Intervista a Riccardo Ginestra (Veto)

Entrambe le versioni del suo TraPop saranno disponibili in Free Download sul sito del Bunker Studio il 30/09/2017. Sceglierete ciò che vi spaventa o ciò che vi conforta?

Cronaca di un incontro singolare, ma solo fino a un certo punto: perché in fondo i pub, agli occhi di chi scrive, possono risultare terreno fertile per chi va a caccia di storie da raccontare. Ed è proprio in un pub della capitale che mi sono dato appuntamento, di pomeriggio per avere intorno un po’ di quiete, con un artista come Riccardo Ginestra. Il suo nome d’arte è Veto: una scelta che dovrebbe già bastare a suggerirne il carattere. E comunque mi era stato sufficiente ascoltare un paio di brani al computer per intuirne non solo il talento, ma anche la personalità schietta, la poetica ancora in fieri ma già ricca di fermenti, di idee, di uno sguardo maturo sulla società. Il che certamente sorprende, considerando che qui si sta parlando di un musicista appena venticinquenne… tuttavia non indugiamo oltre, perché quel pomeriggio la conversazione al pub, intervallata da qualche altro ascolto con le cuffiette e da interessanti divagazioni sul sociale, è entrata presto nel vivo. E non vedo l’ora di condividerne il succo con voi lettori di Sul Palco. Cominciamo pure…

 

Camera 360

Riccardo, già nel nome d’arte che ti sei scelto, ossia Veto, pare celarsi una presa di posizione forte, eticamente motivata. Cosa puoi dirci a riguardo? Cosa ti ha spinto ad adottare tale pseudonimo e da quanto tempo?
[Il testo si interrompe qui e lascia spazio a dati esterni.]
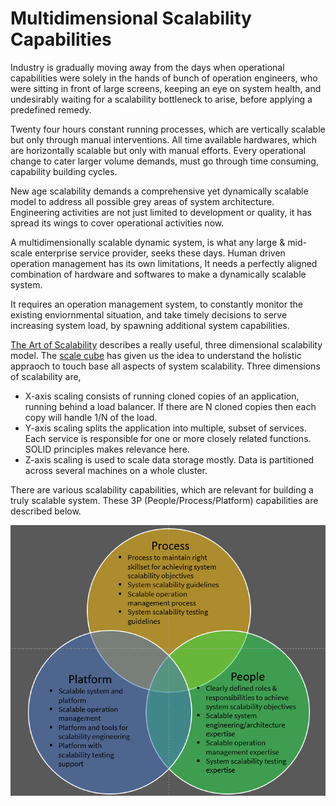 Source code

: #	Multidimensional Scalability Capabilities 

Industry is gradually moving away from the days when operational capabilities were solely in the hands of bunch of operation engineers, who were sitting in front of large screens, keeping an eye on system health, and undesirably waiting for a scalability bottleneck to arise, before applying a predefined remedy.

Twenty four hours constant running processes, which are vertically scalable but only through manual interventions. All time available hardwares, which are horizontally scalable but only with manual efforts. Every operational change to cater larger volume demands, must go through time consuming, capability building cycles.

New age scalability demands a comprehensive yet dynamically scalable model to address all possible grey areas of system architecture. Engineering activities are not just limited to development or quality, it has spread its wings to cover operational activities now.

A multidimensionally scalable dynamic system, is what any large & mid-scale enterprise service provider, seeks these days. Human driven operation management has its own limitations, It needs a perfectly aligned combination of hardware and softwares to make a dynamically scalable system. 

It requires an operation management system, to constantly monitor the existing enviornmental situation, and take timely decisions to serve increasing system load, by spawning additional system capabilities.

[The Art of Scalability](http://theartofscalability.com/) describes a really useful, three dimensional scalability model. The [scale cube](http://microservices.io/articles/scalecube.html) has given us the idea to understand the holistic appraoch to touch base all aspects of system scalability. Three dimensions of scalability are,

-	X-axis scaling consists of running cloned copies of an application, running behind a load balancer. If there are N cloned copies then each copy will handle 1/N of the load.
-   Y-axis scaling splits the application into multiple, subset of services. Each service is responsible for one or more closely related functions. SOLID principles makes relevance here.
-	Z-axis scaling is used to scale data storage mostly. Data is partitioned across several machines on a whole cluster.

There are various scalability capabilities, which are relevant for building a truly scalable system. These 3P (People/Process/Platform) capabilities are described below.

![](https://github.com/inbravo/tech-articles/blob/master/dzone/images/mdsc.png)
Ho sempre avuto una spiccata capacità nell’intelligere, laddove intelligere viene inteso come superare le apparenze e guardare oltre ciò che ho davanti. Negli anni ho appreso che avere una visione puramente soggettiva delle cose mi avrebbe portato a limitare le mie prese di posizione alle mie conoscenze attuali, è così che ho deciso di intraprendere un lungo viaggio con me stesso e con gli altri per cogliere il senso di tutto ciò che ho intorno e sviluppare un’ampia visione oggettiva della vita e di ciò che significa la vita stessa per ogni singolo individuo. Posso dire che il mio nome d’arte non è puramente mio ma frutto delle sensazioni che ho ispirato alle persone che mi circondano. Ritengo che sia un nome “forte” e pregno di significato, avere il diritto di “Veto” su qualcosa è una grande responsabilità. Il nome nacque in una comune serata tra amici circa un anno fa, evolvendo dal primo proto “Vedo-Oltrevedo”. La scelta di uno pseudonimo non è stata così immediata e scontata per me, nasciamo con un nome, cresciamo con un significato.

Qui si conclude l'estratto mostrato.